Je vous en sers une nouvelle louchée ? Non ? Mais, que vous arrive-t-il ? Votre grimace serait-elle le signe avant-coureur de quelque renvoi fort peu diplomatique ? Diable, devant notre invité qui plus est...
Et, pour finir de confondre notre barbouilleur, j'évoquerai cette mise en garde adressée par Jean Bollack à toutes celles et tous ceux, mauvais lecteurs, lecteurs faciles, lecteurs pressés, journalistes en somme ou plutôt âmes journalistiques, qui n'ont cessé, par-dessus le désespoir, la folie ou la mort, de réconcilier les irréconciliés, par le biais d'une illusoire théologie négative. Bien sûr, chers lecteurs, l'expression, assurément peu obvie, est bien trop forte pour l'étiage intellectuel de notre journaliste, Pierre Assouline. Bien sûr encore, mais vous allez vite vous en rendre compte, voici une prose d'une tout autre qualité que le brouet insapide, aussi épais et grossier que ténue paraît être, aux yeux de notre mauvais lecteur, la frontière entre obscurité et hermétisme : «La désintégration ne peut pas être récupérée, comme on le fait souvent, dans l'ordre des contenus, au moyen de la théologie négative, comme un signe ou témoignage (par reproduction) de la désintégration ordinaire du langage, en raison de la disparition d'un monde intact et de la destruction des valeurs. Ce serait réintroduire, par la voie d'une nostalgie, l'empire et la primauté d'un ordre constitué, reproduit dans le langage, par rapport auquel la liberté dispose dans l'hermétisme justement d'un organe qui lui permet de prendre toujours les distances critiques.» (Sur quatre poèmes de Paul Celan. Une lecture à plusieurs, Revue des Sciences Humaines, n° 223, Lille, 1991, p. 21).

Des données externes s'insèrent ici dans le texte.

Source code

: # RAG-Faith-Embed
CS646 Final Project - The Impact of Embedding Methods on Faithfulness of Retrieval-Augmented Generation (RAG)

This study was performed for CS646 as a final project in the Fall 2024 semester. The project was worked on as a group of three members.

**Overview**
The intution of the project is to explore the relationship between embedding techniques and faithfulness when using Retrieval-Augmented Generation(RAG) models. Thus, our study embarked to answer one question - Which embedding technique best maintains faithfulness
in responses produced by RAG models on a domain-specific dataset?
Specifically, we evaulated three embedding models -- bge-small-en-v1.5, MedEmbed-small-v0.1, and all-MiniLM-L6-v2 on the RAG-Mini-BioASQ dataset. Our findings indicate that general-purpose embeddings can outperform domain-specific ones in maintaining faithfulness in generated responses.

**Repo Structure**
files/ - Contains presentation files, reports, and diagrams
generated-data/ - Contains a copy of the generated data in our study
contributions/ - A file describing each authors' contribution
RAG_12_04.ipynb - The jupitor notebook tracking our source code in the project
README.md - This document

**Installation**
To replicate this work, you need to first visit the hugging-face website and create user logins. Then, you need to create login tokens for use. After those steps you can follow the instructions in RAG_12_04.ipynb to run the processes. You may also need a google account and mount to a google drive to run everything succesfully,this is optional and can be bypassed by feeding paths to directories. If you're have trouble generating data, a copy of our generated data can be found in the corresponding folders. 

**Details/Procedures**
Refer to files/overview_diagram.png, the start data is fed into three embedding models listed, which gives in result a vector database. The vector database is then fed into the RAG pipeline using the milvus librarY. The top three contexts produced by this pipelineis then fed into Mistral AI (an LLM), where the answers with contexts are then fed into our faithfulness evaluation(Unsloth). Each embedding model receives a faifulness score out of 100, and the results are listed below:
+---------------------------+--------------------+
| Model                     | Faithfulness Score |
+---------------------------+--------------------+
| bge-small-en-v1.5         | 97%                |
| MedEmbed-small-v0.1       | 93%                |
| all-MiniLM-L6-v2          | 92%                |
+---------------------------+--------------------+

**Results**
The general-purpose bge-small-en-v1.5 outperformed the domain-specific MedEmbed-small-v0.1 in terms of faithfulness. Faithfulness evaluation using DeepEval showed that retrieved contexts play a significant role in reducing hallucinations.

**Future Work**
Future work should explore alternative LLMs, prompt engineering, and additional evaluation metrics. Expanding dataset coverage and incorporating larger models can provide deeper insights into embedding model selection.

En d'autres termes, Pierre Assouline, la plus élémentaire des politesses herméneutiques consisterait à ne point tenter de conclure, sur le dos d'un mort, fût-il en apparence (en apparence seulement) aussi commode que l'est le pauvre suicidé Paul Celan désormais célébré et sincèrement pleuré par tout ce que l'Université parisienne compte de croque-morts plaintifs, quelque alliance contre-nature n'ayant pas même la vertu de rendre clair un verbe qui se pare d'une rayonnante obscurité.